I'd have taken that Brommie off your paws in an N-1 type arrangement if you hadn't vandalised it with that paint job.


----------



## GrumpyGregry (7 Sep 2012)

threebikesmcginty said:


> I'd have taken that Brommie off your paws in an N-1 type arrangement if you hadn't vandalised it with that paint job.


Rhubarb is a keeper.


----------



## GrumpyGregry (7 Sep 2012)

MacB said:


> patience, he's off getting mugged for his hard earned


after work. leaving at 15:00. In any event I won't take possession until next week as I don't have the liquid assets until then.


----------



## MacB (7 Sep 2012)

GregCollins said:


> after work. leaving at 15:00. In any event I won't take possession until next week as I don't have the liquid assets until then.


 
right, misleading OP then, didn't know this was going to be one of those long teaser threads


----------



## GrumpyGregry (7 Sep 2012)

MacB said:


> right, *misleading OP then*, didn't know this was going to be one of those long teaser threads


I cannot agree.

Today _is_ the day and ALL the specific conditionalities which pertain are laid out clearly in the OP.


----------



## MacB (7 Sep 2012)

GregCollins said:


> I cannot agree.
> 
> Today _is_ the day and ALL the specific conditionalities which pertain are laid out clearly in the OP.


 
get stuffed, you're a tease and you know it!!!


----------



## GrumpyGregry (7 Sep 2012)

Bike inspected
Expectations surpassed (I've test ridden bikes in lbs' that were in worse nick, it does look like it has only been ridden twice, on road in the dry as described)
Deposit paid
Balance to be paid next week
& I didn't get mugged, I didn't get mugged last time I tried to buy a second hand bike but the little shoots did try, which explains my convoluted payment methods....


----------



## GrumpyGregry (7 Sep 2012)

MacB said:


> get stuffed, you're a tease and you know it!!!


LOL!


----------



## Crankarm (12 Sep 2012)

Well ............ have you or haven't you?


----------



## GrumpyGregry (12 Sep 2012)

Crankarm said:


> Well ............ have you or haven't you?


Collecting it Thursday pm if work, and his wife's impending labour, allows.


----------



## Cubist (12 Sep 2012)

Jeeeeez, talk about drawing it out FFS.


GregCollins said:


> Collecting it Thursday pm if work, and his wife's impending labour, allows.


----------



## Cubist (12 Sep 2012)

MacB said:


> I'm all a tingle


Try dropping the nose of the saddle a smidgen.....


----------



## GrumpyGregry (12 Sep 2012)

Cubist said:


> Jeeeeez, talk about drawing it out FFS.

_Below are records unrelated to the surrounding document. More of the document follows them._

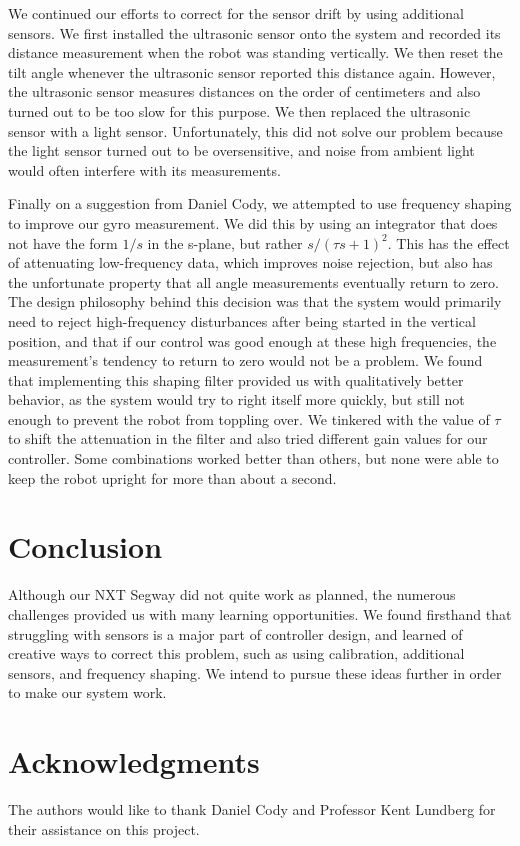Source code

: \documentclass[onecolumn, draftclass]{IEEEtran} %
\begin{document}
We continued our efforts to correct for the sensor drift by using additional sensors.  We first installed the ultrasonic sensor onto the system and recorded its distance measurement when the robot was standing vertically.  We then reset the tilt angle whenever the ultrasonic sensor reported this distance again.  However, the ultrasonic sensor measures distances on the order of centimeters and also turned out to be too slow for this purpose.  We then replaced the ultrasonic sensor with a light sensor.  Unfortunately, this did not solve our problem because the light sensor turned out to be oversensitive, and noise from ambient light would often interfere with its measurements.

Finally on a suggestion from Daniel Cody, we attempted to use frequency shaping to improve our gyro measurement.  We did this by using an integrator that does not have the form $1/s$ in the s-plane, but rather $s / (\tau s + 1)^{2}$.  This has the effect of attenuating low-frequency data, which improves noise rejection, but also has the unfortunate property that all angle measurements eventually return to zero.  The design philosophy behind this decision was that the system would primarily need to reject high-frequency disturbances after being started in the vertical position, and that if our control was good enough at these high frequencies, the measurement's tendency to return to zero would not be a problem.  We found that implementing this shaping filter provided us with qualitatively better behavior, as the system would try to right itself more quickly, but still not enough to prevent the robot from toppling over.  We tinkered with the value of $\tau$ to shift the attenuation in the filter and also tried different gain values for our controller.  Some combinations worked better than others, but none were able to keep the robot upright for more than about a second.

\section{Conclusion}
Although our NXT Segway did not quite work as planned, the numerous challenges provided us with many learning opportunities.  We found firsthand that struggling with sensors is a major part of controller design, and learned of creative ways to correct this problem, such as using calibration, additional sensors, and frequency shaping.  We intend to pursue these ideas further in order to make our system work.

\section{Acknowledgments}
The authors would like to thank Daniel Cody and Professor Kent Lundberg for their assistance on this project.
\end{document}
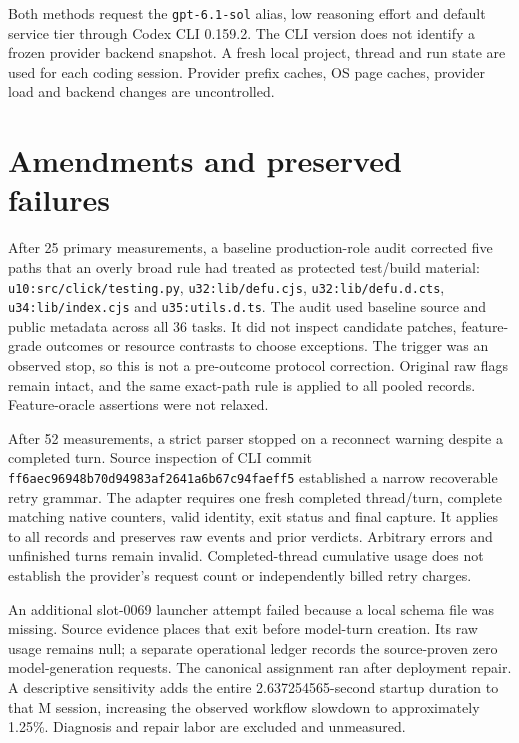 \documentclass[manuscript,screen,nonacm]{acmart}
\begin{document}
Both methods request the \texttt{gpt-6.1-sol} alias, low reasoning
effort and default service tier through Codex CLI 0.159.2. The CLI
version does not identify a frozen provider backend snapshot. A fresh
local project, thread and run state are used for each coding session.
Provider prefix caches, OS page caches, provider load and backend
changes are uncontrolled.

\section{Amendments and preserved
failures}\label{amendments-and-preserved-failures}

After 25 primary measurements, a baseline production-role audit
corrected five paths that an overly broad rule had treated as protected
test/build material: \nolinkurl{u10:src/click/testing.py},
\texttt{u32:lib/defu.cjs}, \nolinkurl{u32:lib/defu.d.cts},
\texttt{u34:lib/index.cjs} and \texttt{u35:utils.d.ts}. The audit used
baseline source and public metadata across all 36 tasks. It did not
inspect candidate patches, feature-grade outcomes or resource contrasts
to choose exceptions. The trigger was an observed stop, so this is not a
pre-outcome protocol correction. Original raw flags remain intact, and
the same exact-path rule is applied to all pooled records.
Feature-oracle assertions were not relaxed.

After 52 measurements, a strict parser stopped on a reconnect warning
despite a completed turn. Source inspection of CLI commit
\nolinkurl{ff6aec96948b70d94983af2641a6b67c94faeff5} established a
narrow recoverable retry grammar. The adapter requires one fresh
completed thread/turn, complete matching native counters, valid
identity, exit status and final capture. It applies to all records and
preserves raw events and prior verdicts. Arbitrary errors and unfinished
turns remain invalid. Completed-thread cumulative usage does not
establish the provider's request count or independently billed retry
charges.

An additional slot-0069 launcher attempt failed because a local schema
file was missing. Source evidence places that exit before model-turn
creation. Its raw usage remains null; a separate operational ledger
records the source-proven zero model-generation requests. The canonical
assignment ran after deployment repair. A descriptive sensitivity adds
the entire 2.637254565-second startup duration to that M session,
increasing the observed workflow slowdown to approximately 1.25\%.
Diagnosis and repair labor are excluded and unmeasured.
\end{document}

Trust me, I hate it when my job, and the near full-term pregnancies of complete strangers, interfere with my hobbies.


----------



## GrumpyGregry (12 Sep 2012)

and the selfish sod lives two towns away too, in a place where only the slow trains stop.


----------



## rb58 (12 Sep 2012)

That's not another one of those dirty mountain bike jobbies is it Greg?


----------



## GrumpyGregry (12 Sep 2012)

rb58 said:


> That's not another one of those dirty mountain bike jobbies is it Greg?


Certainly not.















It is one of those spotlessly clean mountain bike jobbies.


----------



## VamP (12 Sep 2012)

So is today the day or is tomorrow the day? And if tomorrow is the day, what was yesterday?

Oh ignore me, I'm just jealous :troll:


----------



## Cubist (13 Sep 2012)




----------



## GrumpyGregry (13 Sep 2012)

The done is deed.


----------



## Cubist (13 Sep 2012)

GregCollins said:


> The done is deed.


That's alright then.


----------



## GrumpyGregry (13 Sep 2012)

Grips, flat superstar pedals, tiller sized stem, topeak defender, and too small front rotor have got to go. Along with the seatpost which will be replaced with a dropper post.

Skinny 2.1 Nobby Nic tyres, Avid Elixir 3 brakes, STX shifters and STX front mech all a bit low rent but can all stay for now until they wear out break or become tiresome.

Other than that pretty darned perfick.

Photo's to follow


----------



## Cubist (13 Sep 2012)

What colour are the pedals? Do you want some Deore 595 brakes?


----------



## GrumpyGregry (14 Sep 2012)

Cubist said:


> What colour are the pedals? Do you want some Deore 595 brakes?


The pedals look thusly




A fetching bluey gray which I think is 'gunmetal'

Fancy a swap?


----------



## GrumpyGregry (14 Sep 2012)

More pics of the bike, taken by the original owner can be found here on Singletrackworld.


----------



## GrumpyGregry (14 Sep 2012)

[QUOTE 2038921, member: 45"]So, what you selling?[/quote]
Edinburgh Bicycle Co-op Country Explorer Tourer (Disc braked Ali framed one) in Large.
Strida 3.n
90's steel Kona Kilauea SS mtb 19"

at least....


----------



## VamP (14 Sep 2012)

Serious bargain you have there Greg.


----------



## MacB (14 Sep 2012)

Very nice Greg and not even a hint of a 'bouncy ride for an old man' 

By the way mate if you want to change the pedals I'd be interested in the superstars


----------



## GrumpyGregry (14 Sep 2012)

[QUOTE 2039435, member: 45"]You flogging the Defender guards?[/quote]
the back one didn't even make it out of his garage. Front one is available for sure.


----------



## GrumpyGregry (14 Sep 2012)

MacB said:


> Very nice Greg and not even a hint of a 'bouncy ride for an old man'
> 
> By the way mate if you want to change the pedals I'd be interested in the superstars


They are already off the bike and XT spds on. Make me an offer if Cubist isn't after having them.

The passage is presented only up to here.